Note, we are currently working on a big refactor of SynapseML LightGBM wrapper to better handle memory and large datasets. PRs are up, although a testable version might not be available for a while. We are coordinating changes in both LightGBM native library (not this team, see microsoft/LightGBM) as well as this SynapseML Scala Spark wrapper.

If you'd like us to comment more, please add more context. That appears to be an error in the native layer, so possibly the native LightGBM library or a dependency?

svotaw avatar Jul 08 '22 20:07 svotaw

yes, it looks like a thread concurrency bug/race condition in glibc, which was fixed in 2021, so I wonder if upgrading might fix it:

related issue: https://github.com/puppeteer/puppeteer/issues/2207

same link as @svotaw pasted above: https://sourceware.org/bugzilla/show_bug.cgi?id=19329

or perhaps there's some change in native lightgbm code that could be made to avoid the race condition as well in the native calls. I wonder if there is some way for us to reproduce this bug? Are you able to see it on any smaller sample of the dataset?

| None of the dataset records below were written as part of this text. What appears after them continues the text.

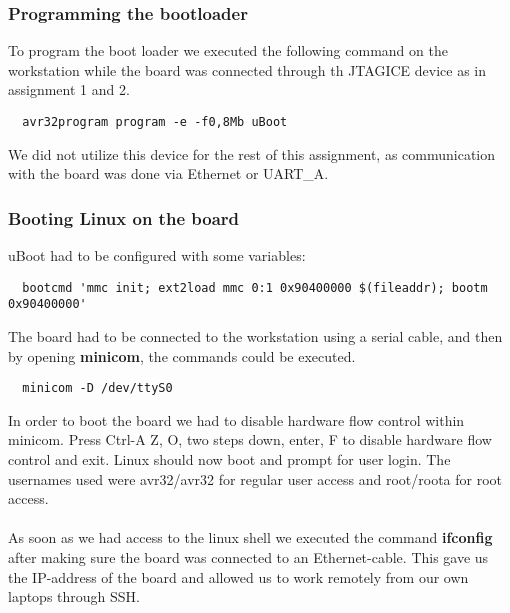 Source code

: \subsubsection{Programming the bootloader}
To program the boot loader we executed the following command on the workstation while the
board was connected through th JTAGICE device as in assignment 1 and 2.
\begin{verbatim}
  avr32program program -e -f0,8Mb uBoot
\end{verbatim}
We did not utilize this device for the rest of this assignment, as communication with the board
was done via Ethernet or UART\_A.

\subsubsection{Booting Linux on the board}
uBoot had to be configured with some variables:
\begin{verbatim}
  bootcmd 'mmc init; ext2load mmc 0:1 0x90400000 $(fileaddr); bootm 0x90400000'
\end{verbatim}
The board had to be connected to the workstation using a serial cable, and then by opening {\bf minicom}, the commands could be executed.
\begin{verbatim}
  minicom -D /dev/ttyS0
\end{verbatim}
In order to boot the board we had to disable hardware flow control within minicom.
Press Ctrl-A Z, O, two steps down, enter, F to disable hardware flow control and exit.
Linux should now boot and prompt for user login. The usernames used were avr32/avr32 for
regular user access and root/roota for root access.\\
\\
As soon as we had access to the linux shell we executed the command {\bf ifconfig} after
making sure the board was connected to an Ethernet-cable. This gave us the IP-address of the
board and allowed us to work remotely from our own laptops through SSH.
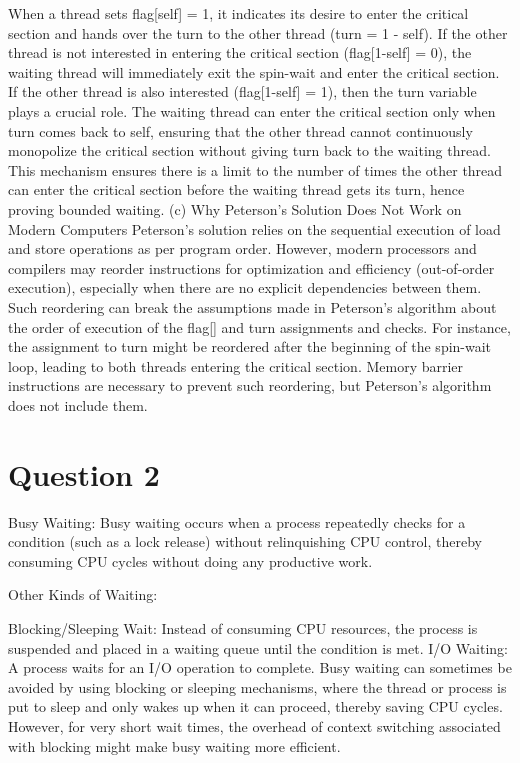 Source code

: \documentclass{article}
\begin{document}
When a thread sets flag[self] = 1, it indicates its desire to enter the critical section and hands over the turn to the other thread (turn = 1 - self).
If the other thread is not interested in entering the critical section (flag[1-self] = 0), the waiting thread will immediately exit the spin-wait and enter the critical section.
If the other thread is also interested (flag[1-self] = 1), then the turn variable plays a crucial role. The waiting thread can enter the critical section only when turn comes back to self, ensuring that the other thread cannot continuously monopolize the critical section without giving turn back to the waiting thread.
This mechanism ensures there is a limit to the number of times the other thread can enter the critical section before the waiting thread gets its turn, hence proving bounded waiting.\newline\newline
(c) Why Peterson’s Solution Does Not Work on Modern Computers
Peterson's solution relies on the sequential execution of load and store operations as per program order. However, modern processors and compilers may reorder instructions for optimization and efficiency (out-of-order execution), especially when there are no explicit dependencies between them. Such reordering can break the assumptions made in Peterson’s algorithm about the order of execution of the flag[] and turn assignments and checks. For instance, the assignment to turn might be reordered after the beginning of the spin-wait loop, leading to both threads entering the critical section. Memory barrier instructions are necessary to prevent such reordering, but Peterson's algorithm does not include them.

\section{Question 2}
Busy Waiting: Busy waiting occurs when a process repeatedly checks for a condition (such as a lock release) without relinquishing CPU control, thereby consuming CPU cycles without doing any productive work.\newline

Other Kinds of Waiting:\newline

Blocking/Sleeping Wait: Instead of consuming CPU resources, the process is suspended and placed in a waiting queue until the condition is met.
I/O Waiting: A process waits for an I/O operation to complete.
Busy waiting can sometimes be avoided by using blocking or sleeping mechanisms, where the thread or process is put to sleep and only wakes up when it can proceed, thereby saving CPU cycles. However, for very short wait times, the overhead of context switching associated with blocking might make busy waiting more efficient.
\end{document}
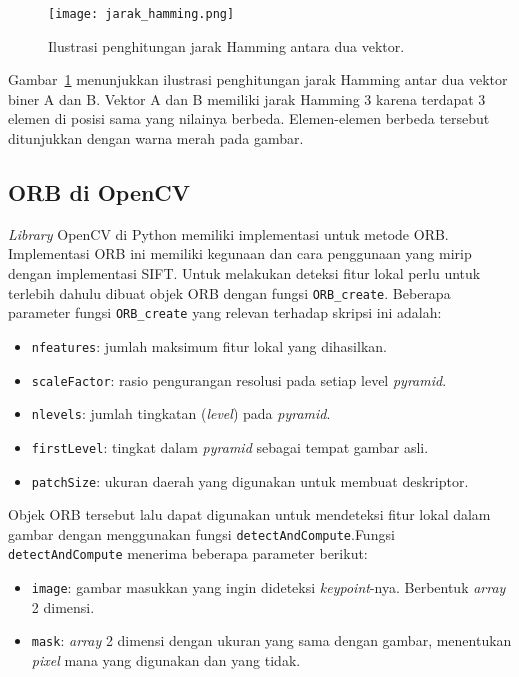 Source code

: \begin{figure}[H]
	\centering
	\texttt{[image: jarak\_hamming.png]}
	\caption{Ilustrasi penghitungan jarak Hamming antara dua vektor.}
	\label{fig:jarak_hamming}
\end{figure}

Gambar~\ref{fig:jarak_hamming} menunjukkan ilustrasi penghitungan jarak Hamming antar dua vektor biner A dan B. Vektor A dan B memiliki jarak Hamming 3 karena terdapat 3 elemen di posisi sama yang nilainya berbeda. Elemen-elemen berbeda tersebut ditunjukkan dengan warna merah pada gambar.

\subsection{ORB di OpenCV}
\textit{Library} OpenCV di Python memiliki implementasi untuk metode ORB. Implementasi ORB ini memiliki kegunaan dan cara penggunaan yang mirip dengan implementasi SIFT. Untuk melakukan deteksi fitur lokal perlu untuk terlebih dahulu dibuat objek ORB dengan fungsi \texttt{ORB\_create}. Beberapa parameter fungsi \texttt{ORB\_create} yang relevan terhadap skripsi ini adalah:
\begin{itemize}
	\item \texttt{nfeatures}: jumlah maksimum fitur lokal yang dihasilkan.
	\item \texttt{scaleFactor}: rasio pengurangan resolusi pada setiap level \textit{pyramid}.
	\item \texttt{nlevels}: jumlah tingkatan (\textit{level}) pada \textit{pyramid}.
	\item \texttt{firstLevel}: tingkat dalam \textit{pyramid} sebagai tempat gambar asli.
	\item \texttt{patchSize}: ukuran daerah yang digunakan untuk membuat deskriptor.
\end{itemize}

Objek ORB tersebut lalu dapat digunakan untuk mendeteksi fitur lokal dalam gambar dengan menggunakan fungsi \texttt{detectAndCompute}.Fungsi \texttt{detectAndCompute} menerima beberapa parameter berikut:
\begin{itemize}
	\item \texttt{image}: gambar masukkan yang ingin dideteksi \textit{keypoint}-nya. Berbentuk \textit{array} 2 dimensi.
	\item \texttt{mask}: \textit{array} 2 dimensi dengan ukuran yang sama dengan gambar, menentukan \textit{pixel} mana yang digunakan dan yang tidak.
\end{itemize}

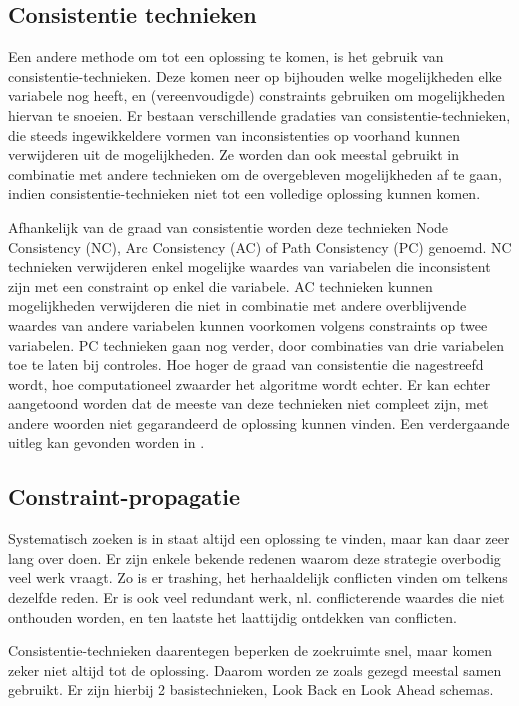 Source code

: \subsection{Consistentie technieken}

Een andere methode om tot een oplossing te komen, is het gebruik van consistentie-technieken. Deze komen neer op bijhouden welke mogelijkheden elke variabele nog heeft, en (vereenvoudigde) constraints gebruiken om mogelijkheden hiervan te snoeien. Er bestaan verschillende gradaties van consistentie-technieken, die steeds ingewikkeldere vormen van inconsistenties op voorhand kunnen verwijderen uit de mogelijkheden. Ze worden dan ook meestal gebruikt in combinatie met andere technieken om de overgebleven mogelijkheden af te gaan, indien consistentie-technieken niet tot een volledige oplossing kunnen komen.

Afhankelijk van de graad van consistentie worden deze technieken Node Consistency (NC), Arc Consistency (AC) of Path Consistency (PC) genoemd. NC technieken verwijderen enkel mogelijke waardes van variabelen die inconsistent zijn met een constraint op enkel die variabele. AC technieken kunnen mogelijkheden verwijderen die niet in combinatie met andere overblijvende waardes van andere variabelen kunnen voorkomen volgens constraints op twee variabelen. PC technieken gaan nog verder, door combinaties van drie variabelen toe te laten bij controles. Hoe hoger de graad van consistentie die nagestreefd wordt, hoe computationeel zwaarder het algoritme wordt echter. Er kan echter aangetoond worden dat de meeste van deze technieken niet compleet zijn, met andere woorden niet gegarandeerd de oplossing kunnen vinden. Een verdergaande uitleg kan gevonden worden in \cite{bartak01}. 

\subsection{Constraint-propagatie}

Systematisch zoeken is in staat altijd een oplossing te vinden, maar kan daar zeer lang over doen. Er zijn enkele bekende redenen waarom deze strategie overbodig veel werk vraagt. Zo is er trashing, het herhaaldelijk conflicten vinden om telkens dezelfde reden. Er is ook veel redundant werk, nl. conflicterende waardes die niet onthouden worden, en ten laatste het laattijdig ontdekken van conflicten.

Consistentie-technieken daarentegen beperken de zoekruimte snel, maar komen zeker niet altijd tot de oplossing. Daarom worden ze zoals gezegd meestal samen gebruikt. Er zijn hierbij 2 basistechnieken, Look Back en Look Ahead schemas.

imatiach-msft avatar Jul 08 '22 20:07 imatiach-msft

Currently I am using the amazon EMR with OS Amazon Linux release 2 (Karoo) & the output of ldd is the below, can you please let me know any other OS type / version with higher glibc version which is compatible with synapseml to get rid of this intermittent error ? Since it's intermittent it's not easy to reproduce the issue

ldd --version 
ldd (GNU libc) 2.26

sundeepks avatar Jul 12 '22 16:07 sundeepks